Problem | Every line from the one with "## Jeffrey Epstein's" to the one with "## King Charles", including those two, is to be copied exactly; all other lines of the entries below are left out.

Records for this task |
+---+
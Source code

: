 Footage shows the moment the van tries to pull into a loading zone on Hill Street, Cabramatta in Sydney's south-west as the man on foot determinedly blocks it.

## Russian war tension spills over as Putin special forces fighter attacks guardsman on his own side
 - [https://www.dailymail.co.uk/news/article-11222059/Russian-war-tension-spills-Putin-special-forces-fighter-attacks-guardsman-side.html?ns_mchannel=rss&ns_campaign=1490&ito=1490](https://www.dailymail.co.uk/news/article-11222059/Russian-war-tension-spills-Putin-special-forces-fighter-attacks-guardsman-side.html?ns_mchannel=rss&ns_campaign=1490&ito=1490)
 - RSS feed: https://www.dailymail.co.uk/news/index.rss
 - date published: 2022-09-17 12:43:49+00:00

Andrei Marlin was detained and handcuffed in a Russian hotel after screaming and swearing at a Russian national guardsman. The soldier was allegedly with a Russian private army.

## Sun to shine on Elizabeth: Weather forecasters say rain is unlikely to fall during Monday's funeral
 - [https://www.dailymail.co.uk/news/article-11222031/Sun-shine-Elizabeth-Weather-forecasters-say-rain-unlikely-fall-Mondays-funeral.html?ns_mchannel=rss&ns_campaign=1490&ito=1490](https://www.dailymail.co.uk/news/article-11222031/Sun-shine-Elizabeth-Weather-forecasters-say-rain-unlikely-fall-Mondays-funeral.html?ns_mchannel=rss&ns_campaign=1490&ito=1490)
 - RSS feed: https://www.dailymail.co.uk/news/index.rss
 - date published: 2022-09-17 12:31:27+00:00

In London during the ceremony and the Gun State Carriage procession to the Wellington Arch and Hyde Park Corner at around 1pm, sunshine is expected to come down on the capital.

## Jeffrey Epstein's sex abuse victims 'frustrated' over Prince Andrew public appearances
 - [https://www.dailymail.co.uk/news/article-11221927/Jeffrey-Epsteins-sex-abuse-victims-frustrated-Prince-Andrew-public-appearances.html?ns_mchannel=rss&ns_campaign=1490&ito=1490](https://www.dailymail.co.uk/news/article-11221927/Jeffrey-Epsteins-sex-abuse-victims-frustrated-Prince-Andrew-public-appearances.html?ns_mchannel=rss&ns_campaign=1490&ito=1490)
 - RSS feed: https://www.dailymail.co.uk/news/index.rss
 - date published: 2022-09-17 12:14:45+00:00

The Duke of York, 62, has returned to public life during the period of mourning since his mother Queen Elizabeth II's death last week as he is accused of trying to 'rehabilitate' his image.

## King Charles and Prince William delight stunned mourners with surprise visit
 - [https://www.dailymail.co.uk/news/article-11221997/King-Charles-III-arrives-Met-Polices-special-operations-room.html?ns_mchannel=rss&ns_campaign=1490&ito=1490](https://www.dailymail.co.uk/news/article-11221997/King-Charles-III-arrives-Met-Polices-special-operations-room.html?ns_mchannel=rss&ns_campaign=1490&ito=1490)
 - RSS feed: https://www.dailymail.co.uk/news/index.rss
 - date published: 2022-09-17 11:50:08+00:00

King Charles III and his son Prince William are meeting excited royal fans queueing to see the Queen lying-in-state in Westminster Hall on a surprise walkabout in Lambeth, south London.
+---+
Your solution |
## Jeffrey Epstein's sex abuse victims 'frustrated' over Prince Andrew public appearances
 - [https://www.dailymail.co.uk/news/article-11221927/Jeffrey-Epsteins-sex-abuse-victims-frustrated-Prince-Andrew-public-appearances.html?ns_mchannel=rss&ns_campaign=1490&ito=1490](https://www.dailymail.co.uk/news/article-11221927/Jeffrey-Epsteins-sex-abuse-victims-frustrated-Prince-Andrew-public-appearances.html?ns_mchannel=rss&ns_campaign=1490&ito=1490)
 - RSS feed: https://www.dailymail.co.uk/news/index.rss
 - date published: 2022-09-17 12:14:45+00:00

The Duke of York, 62, has returned to public life during the period of mourning since his mother Queen Elizabeth II's death last week as he is accused of trying to 'rehabilitate' his image.

## King Charles and Prince William delight stunned mourners with surprise visit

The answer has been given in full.